# [What you should do]
All lines in the records below that hold "secondary" are to be shown.
···
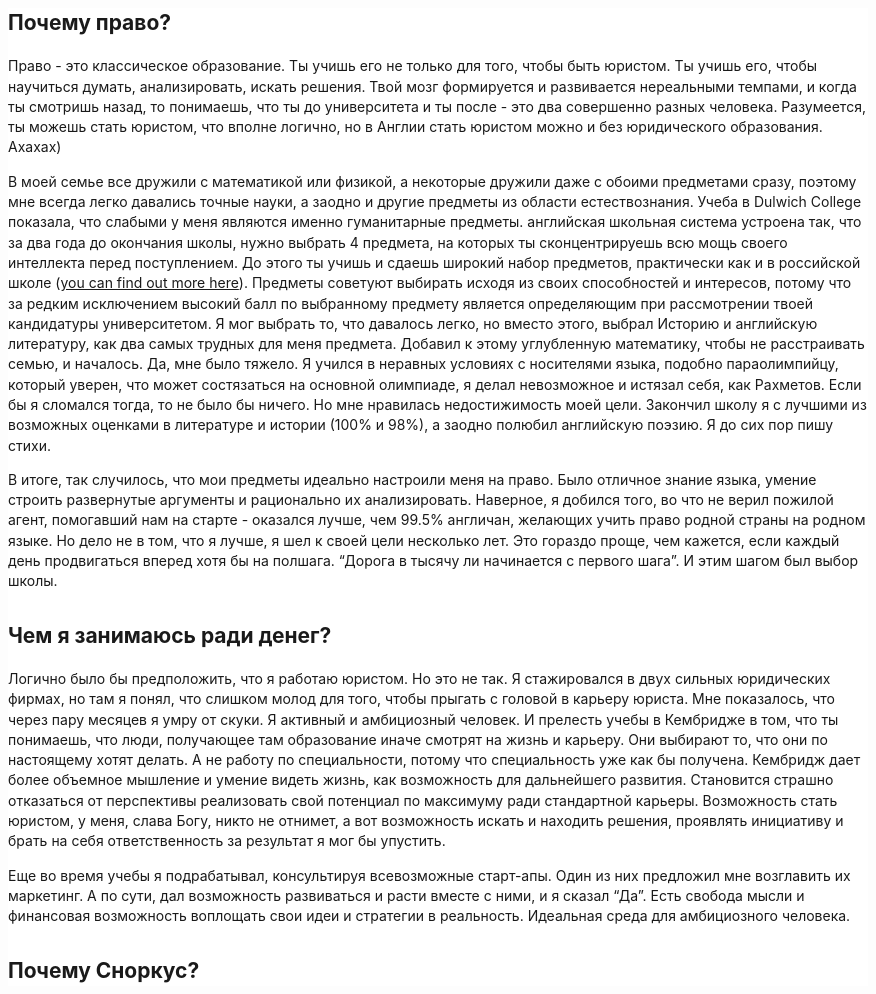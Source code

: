 ## Почему право?

Право - это классическое образование. Ты учишь его не только для того, чтобы быть юристом. Ты учишь его, чтобы научиться думать, анализировать, искать решения. Твой мозг формируется и развивается нереальными темпами, и когда ты смотришь назад, то понимаешь, что ты до университета и ты после - это два совершенно разных человека. Разумеется, ты можешь стать юристом, что вполне логично, но в Англии стать юристом можно и без юридического образования. Ахахах)

В моей семье все дружили с математикой или физикой, а некоторые дружили даже с обоими предметами сразу, поэтому мне всегда легко давались точные науки, а заодно и другие предметы из области естествознания. Учеба в Dulwich College показала, что слабыми у меня являются именно гуманитарные предметы. английская школьная система устроена так, что за два года до окончания школы, нужно выбрать 4 предмета, на которых ты сконцентрируешь всю мощь своего интеллекта перед поступлением.  До этого ты учишь и сдаешь широкий набор предметов, практически как и в российской школе ([you can find out more here](/о-школах/как-выглядит-школьное-образование-в-англии/)). Предметы советуют выбирать исходя из своих способностей и интересов, потому что за редким исключением высокий балл по выбранному предмету является определяющим при рассмотрении твоей кандидатуры университетом. Я мог выбрать то, что давалось легко, но вместо этого, выбрал Историю и английскую литературу, как два самых трудных для меня предмета. Добавил к этому углубленную математику, чтобы не расстраивать семью, и началось. Да, мне было тяжело. Я учился в неравных условиях с носителями языка, подобно параолимпийцу, который уверен, что может состязаться на основной олимпиаде, я делал невозможное и истязал себя, как Рахметов. Если бы я сломался тогда, то не было бы ничего. Но мне нравилась недостижимость моей цели. Закончил школу я с лучшими из возможных оценками в литературе  и истории (100% и  98%), а заодно полюбил английскую поэзию. Я до сих пор пишу стихи.

В итоге, так случилось, что мои предметы идеально настроили меня на право. Было отличное знание языка, умение строить развернутые аргументы и рационально их анализировать. Наверное, я добился того, во что не верил пожилой агент, помогавший нам на старте - оказался лучше, чем 99.5% англичан, желающих учить право родной страны на родном языке. Но дело не в том, что я лучше, я шел к своей цели несколько лет. Это гораздо проще, чем кажется, если каждый день продвигаться вперед хотя бы на полшага. “Дорога в тысячу ли начинается с первого шага”. И этим шагом был выбор школы.  

## Чем я занимаюсь ради денег?

Логично было бы предположить, что я работаю юристом. Но это не так. Я стажировался в двух сильных юридических фирмах, но там я понял, что слишком молод для того, чтобы прыгать с головой в карьеру юриста. Мне показалось, что через пару месяцев я умру от скуки. Я активный и амбициозный человек. И прелесть учебы в Кембридже в том, что ты понимаешь, что люди, получающее там образование иначе смотрят на жизнь и карьеру. Они выбирают то, что они по настоящему хотят делать. А не работу по специальности, потому что специальность уже как бы получена. Кембридж дает более объемное мышление и умение видеть жизнь, как возможность для дальнейшего развития. Становится страшно отказаться от перспективы реализовать свой потенциал по максимуму ради стандартной карьеры. Возможность стать юристом, у меня, слава Богу, никто не отнимет, а вот возможность искать и находить решения, проявлять инициативу и брать на себя ответственность за результат я мог бы упустить. 

Еще во время учебы я подрабатывал, консультируя всевозможные старт-апы. Один из них предложил мне возглавить их маркетинг. А по сути, дал возможность развиваться и расти вместе с ними, и я сказал “Да”. Есть свобода мысли и финансовая возможность воплощать свои идеи и стратегии в реальность. Идеальная среда для амбициозного человека. 

## Почему Сноркус?
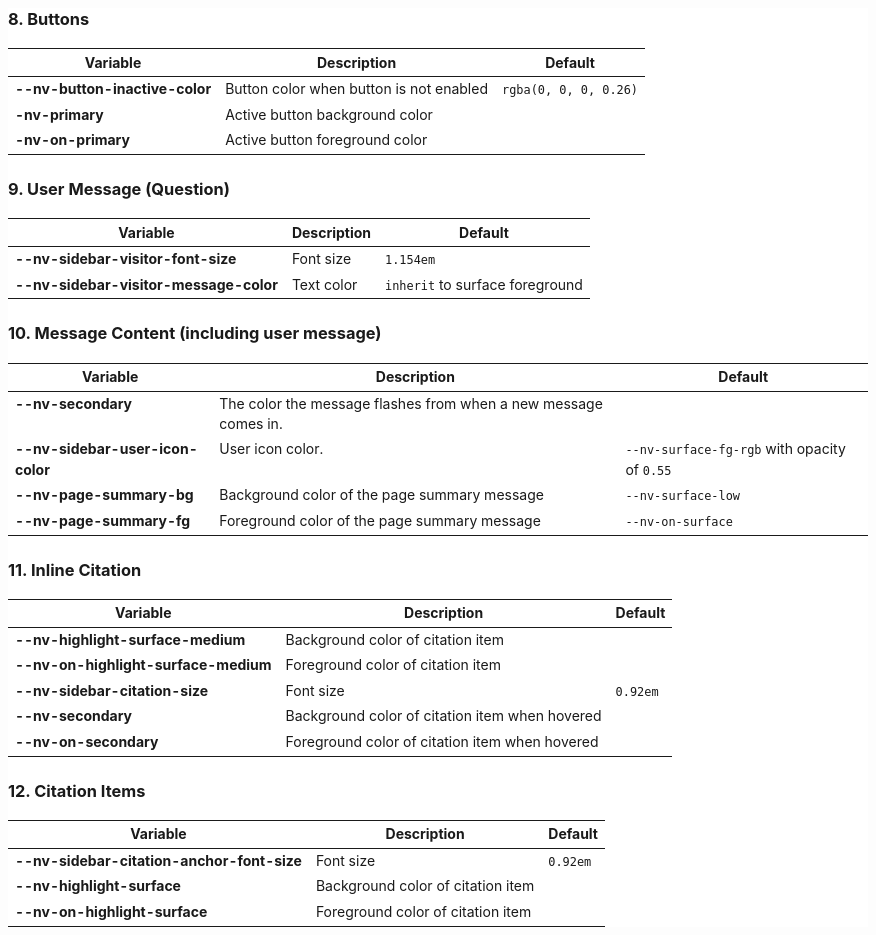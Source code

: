 ### 8. Buttons

| Variable  | Description | Default  |
| ------------- | ------------- | ------------- |
| **--nv-button-inactive-color**  | Button color when button is not enabled | `rgba(0, 0, 0, 0.26)` |
| **-nv-primary** | Active button background color | |
| **-nv-on-primary** | Active button foreground color | |

### 9. User Message (Question)

| Variable  | Description | Default  |
| ------------- | ------------- | ------------- |
| **--nv-sidebar-visitor-font-size**  | Font size | `1.154em` |
| **--nv-sidebar-visitor-message-color** | Text color | `inherit` to surface foreground |

### 10. Message Content (including user message) 

| Variable  | Description | Default  |
| ------------- | ------------- | ------------- |
| **--nv-secondary**  | The color the message flashes from when a new message comes in. |  |
| **--nv-sidebar-user-icon-color** | User icon color. | `--nv-surface-fg-rgb` with opacity of `0.55` |
| **--nv-page-summary-bg** | Background color of the page summary message | `--nv-surface-low`  |
| **--nv-page-summary-fg** | Foreground color of the page summary message | `--nv-on-surface` |

### 11. Inline Citation

| Variable  | Description | Default  |
| ------------- | ------------- | ------------- |
| **--nv-highlight-surface-medium**  | Background color of citation item |  |
| **--nv-on-highlight-surface-medium**  | Foreground color of citation item |  |
| **--nv-sidebar-citation-size**  | Font size  | `0.92em` |
| **--nv-secondary**  | Background color of citation item when hovered |  |
| **--nv-on-secondary**  | Foreground color of citation item when hovered |  |

### 12. Citation Items

| Variable  | Description | Default  |
| ------------- | ------------- | ------------- |
| **--nv-sidebar-citation-anchor-font-size**  | Font size | `0.92em`  |
| **--nv-highlight-surface**  | Background color of citation item |  |
| **--nv-on-highlight-surface**  | Foreground color of citation item |  |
···
# [Solution]
| **--nv-secondary**  | The color the message flashes from when a new message comes in. |  |
| **--nv-secondary**  | Background color of citation item when hovered |  |
| **--nv-on-secondary**  | Foreground color of citation item when hovered |  |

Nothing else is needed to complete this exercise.